Provided material »
^^^^

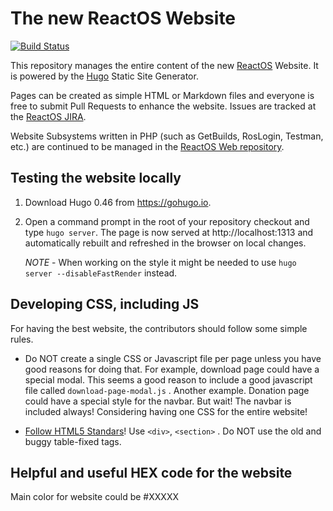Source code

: # The new ReactOS Website

[![Build Status](https://travis-ci.org/ColinFinck/web-content.svg?branch=master)](https://travis-ci.org/ColinFinck/web-content)

This repository manages the entire content of the new [ReactOS](https://reactos.org) Website.
It is powered by the [Hugo](https://gohugo.io) Static Site Generator.

Pages can be created as simple HTML or Markdown files and everyone is free to submit Pull Requests to enhance the website.
Issues are tracked at the [ReactOS JIRA](https://jira.reactos.org).

Website Subsystems written in PHP (such as GetBuilds, RosLogin, Testman, etc.) are continued to be managed in the
[ReactOS Web repository](https://github.com/reactos/web).

## Testing the website locally
1. Download Hugo 0.46 from https://gohugo.io.
2. Open a command prompt in the root of your repository checkout and type `hugo server`.
   The page is now served at http://localhost:1313 and automatically rebuilt and refreshed in the browser on local changes.

   *NOTE* - When working on the style it might be needed to use `hugo server --disableFastRender` instead. 

## Developing CSS, including JS

For having the best website, the contributors should follow some simple rules.

* Do NOT create a single CSS or Javascript file per page unless you have good reasons for doing that. For example, download page could have a special modal. This seems a good reason to include a good javascript file called `download-page-modal.js` . 
Another example. Donation page could have a special style for the navbar. But wait! The navbar is included always! Considering having one CSS for the entire website!

* [Follow HTML5 Standars](https://html.spec.whatwg.org/)! Use `<div>`, `<section>` . Do NOT use the old and buggy table-fixed tags.
   
## Helpful and useful HEX code for the website

Main color for website could be #XXXXX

^^^^

Find and show each line of the listing with the word "content".

[![Build Status](https://travis-ci.org/ColinFinck/web-content.svg?branch=master)](https://travis-ci.org/ColinFinck/web-content)
This repository manages the entire content of the new [ReactOS](https://reactos.org) Website.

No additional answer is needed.